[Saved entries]
== == ==

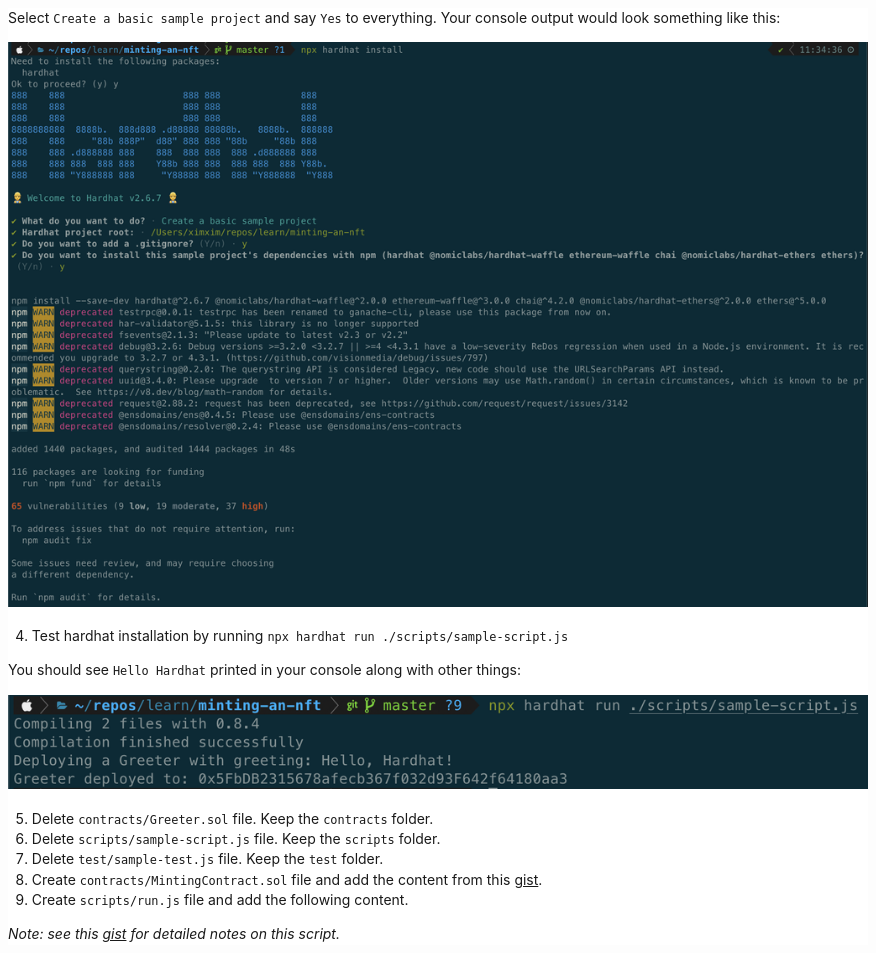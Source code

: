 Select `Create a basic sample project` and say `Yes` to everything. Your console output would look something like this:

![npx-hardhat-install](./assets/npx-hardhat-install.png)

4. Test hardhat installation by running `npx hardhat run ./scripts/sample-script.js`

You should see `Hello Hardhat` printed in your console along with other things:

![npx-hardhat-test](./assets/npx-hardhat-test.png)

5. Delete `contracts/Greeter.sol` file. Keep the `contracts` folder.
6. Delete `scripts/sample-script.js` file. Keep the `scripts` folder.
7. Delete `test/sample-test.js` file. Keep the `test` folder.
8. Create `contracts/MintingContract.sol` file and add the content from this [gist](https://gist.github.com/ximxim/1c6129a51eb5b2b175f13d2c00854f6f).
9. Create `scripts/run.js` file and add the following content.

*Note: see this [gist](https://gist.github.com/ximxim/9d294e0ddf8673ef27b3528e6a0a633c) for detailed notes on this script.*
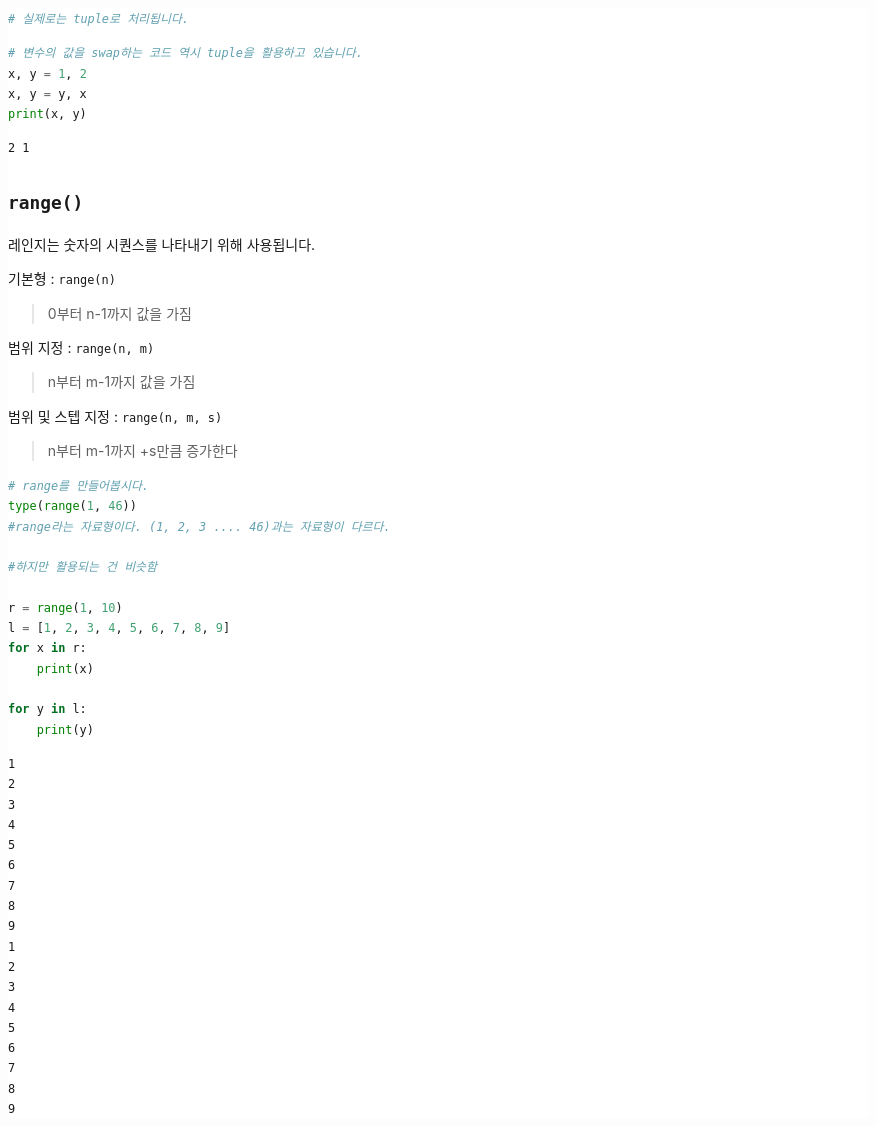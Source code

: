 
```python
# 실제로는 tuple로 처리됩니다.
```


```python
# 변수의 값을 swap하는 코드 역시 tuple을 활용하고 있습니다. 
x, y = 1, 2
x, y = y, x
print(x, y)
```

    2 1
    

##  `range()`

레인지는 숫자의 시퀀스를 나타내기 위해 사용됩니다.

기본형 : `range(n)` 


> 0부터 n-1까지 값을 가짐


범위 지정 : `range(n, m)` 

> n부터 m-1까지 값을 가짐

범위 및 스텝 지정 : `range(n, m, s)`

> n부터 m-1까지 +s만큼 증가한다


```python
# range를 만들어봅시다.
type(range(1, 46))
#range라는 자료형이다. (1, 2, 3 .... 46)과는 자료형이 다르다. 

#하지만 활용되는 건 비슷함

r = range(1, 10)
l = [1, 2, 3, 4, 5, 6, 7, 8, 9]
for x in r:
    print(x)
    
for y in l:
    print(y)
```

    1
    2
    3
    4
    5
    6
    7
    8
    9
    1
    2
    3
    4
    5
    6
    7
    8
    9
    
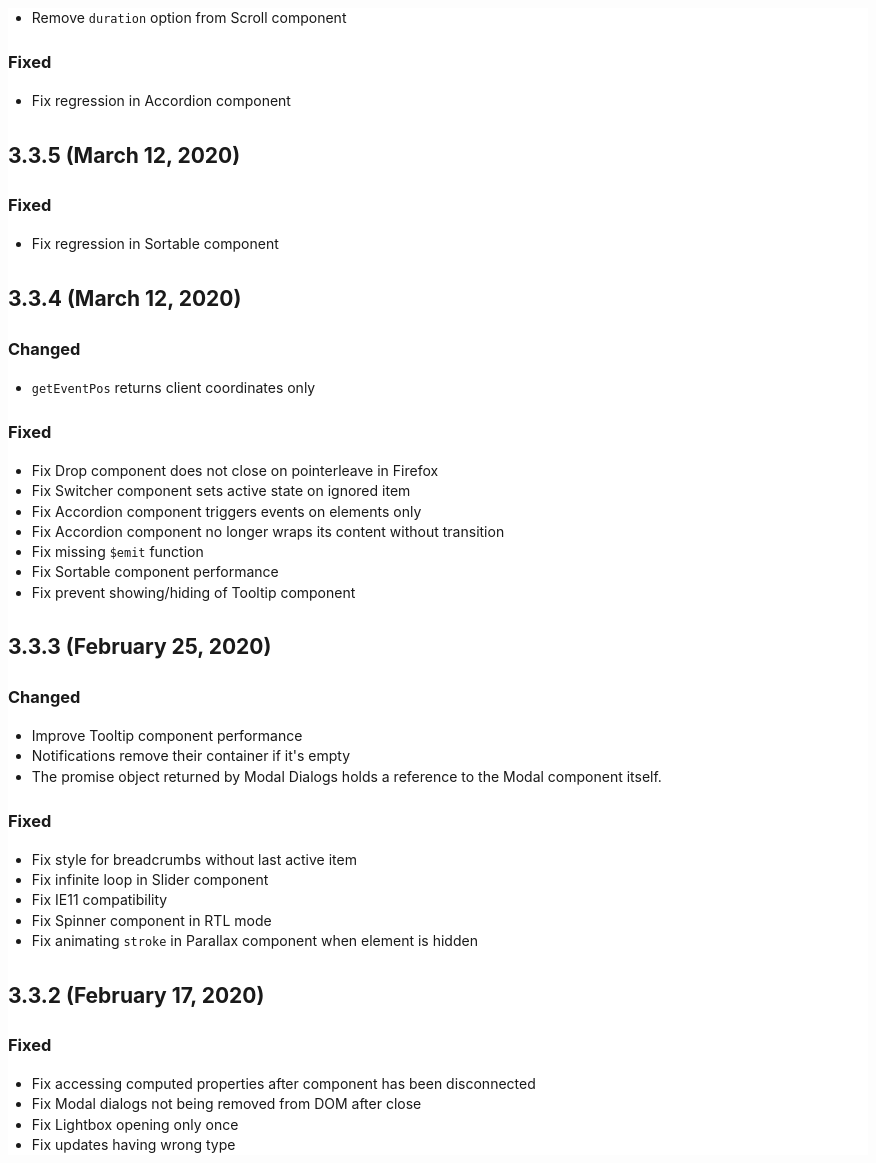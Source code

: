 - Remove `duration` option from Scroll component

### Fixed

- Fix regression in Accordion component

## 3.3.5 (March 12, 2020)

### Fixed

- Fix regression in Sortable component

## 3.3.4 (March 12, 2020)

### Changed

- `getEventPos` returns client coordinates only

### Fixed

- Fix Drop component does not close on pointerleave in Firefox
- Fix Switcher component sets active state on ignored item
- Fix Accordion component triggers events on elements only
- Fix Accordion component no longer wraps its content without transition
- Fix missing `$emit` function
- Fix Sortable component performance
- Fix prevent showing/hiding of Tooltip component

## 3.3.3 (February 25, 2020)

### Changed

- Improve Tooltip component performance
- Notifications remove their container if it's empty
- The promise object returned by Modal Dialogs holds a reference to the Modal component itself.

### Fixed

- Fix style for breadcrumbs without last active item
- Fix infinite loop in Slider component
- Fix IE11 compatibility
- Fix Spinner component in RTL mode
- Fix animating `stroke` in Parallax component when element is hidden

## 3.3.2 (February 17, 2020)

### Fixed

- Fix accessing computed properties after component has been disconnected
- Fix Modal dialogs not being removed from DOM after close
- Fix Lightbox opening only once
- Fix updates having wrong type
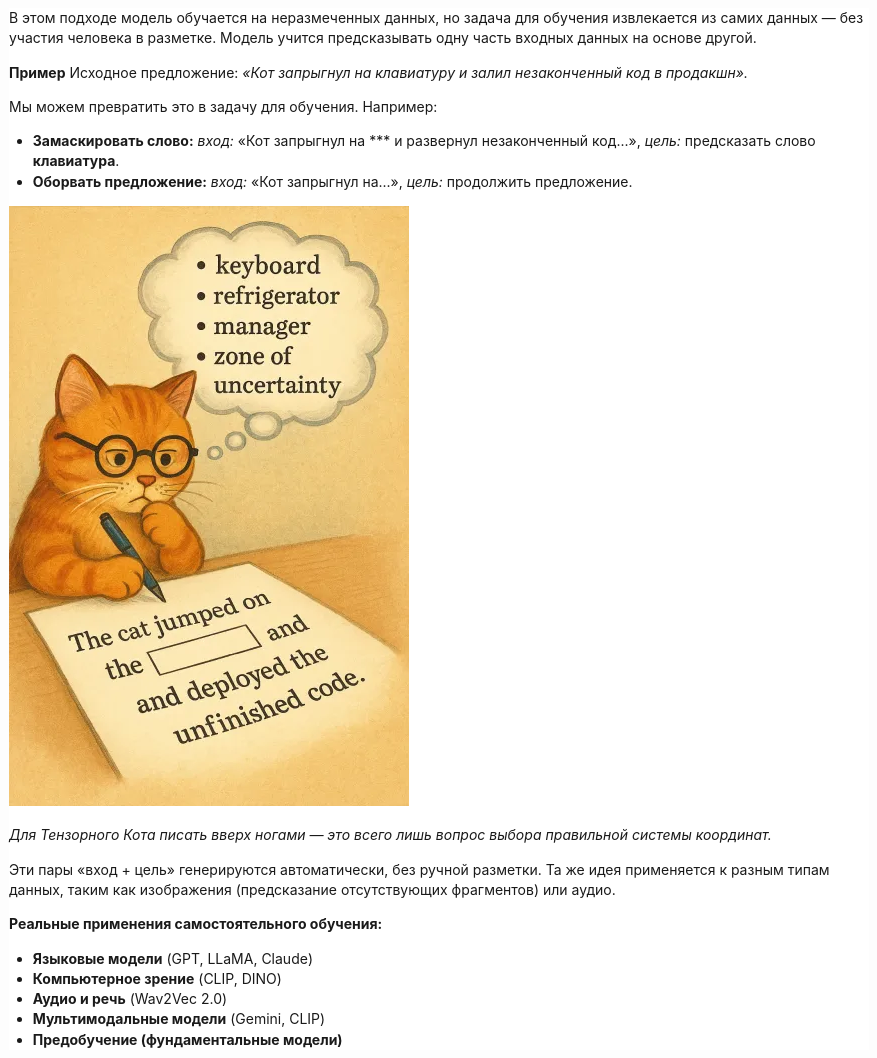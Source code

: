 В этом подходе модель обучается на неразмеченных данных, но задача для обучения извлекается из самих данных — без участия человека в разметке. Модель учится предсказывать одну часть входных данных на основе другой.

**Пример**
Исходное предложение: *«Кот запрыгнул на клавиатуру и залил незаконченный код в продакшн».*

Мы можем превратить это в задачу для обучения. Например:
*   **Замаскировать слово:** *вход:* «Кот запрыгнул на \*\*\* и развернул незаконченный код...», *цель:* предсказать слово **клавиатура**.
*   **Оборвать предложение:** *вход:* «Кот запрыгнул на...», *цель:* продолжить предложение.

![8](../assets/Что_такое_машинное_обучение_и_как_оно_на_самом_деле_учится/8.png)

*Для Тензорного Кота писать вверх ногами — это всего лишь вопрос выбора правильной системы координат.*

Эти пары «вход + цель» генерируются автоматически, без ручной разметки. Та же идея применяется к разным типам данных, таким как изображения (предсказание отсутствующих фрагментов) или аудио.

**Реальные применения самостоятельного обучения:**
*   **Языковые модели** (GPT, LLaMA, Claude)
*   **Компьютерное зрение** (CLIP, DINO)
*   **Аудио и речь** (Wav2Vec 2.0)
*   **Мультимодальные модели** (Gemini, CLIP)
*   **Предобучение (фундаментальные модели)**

== == ==

__What is expected__.
Going through the entries, return every line holding the word "sample".

__Response to the exercise__.
: Select `Create a basic sample project` and say `Yes` to everything. Your console output would look something like this:
4. Test hardhat installation by running `npx hardhat run ./scripts/sample-script.js`
6. Delete `scripts/sample-script.js` file. Keep the `scripts` folder.
7. Delete `test/sample-test.js` file. Keep the `test` folder.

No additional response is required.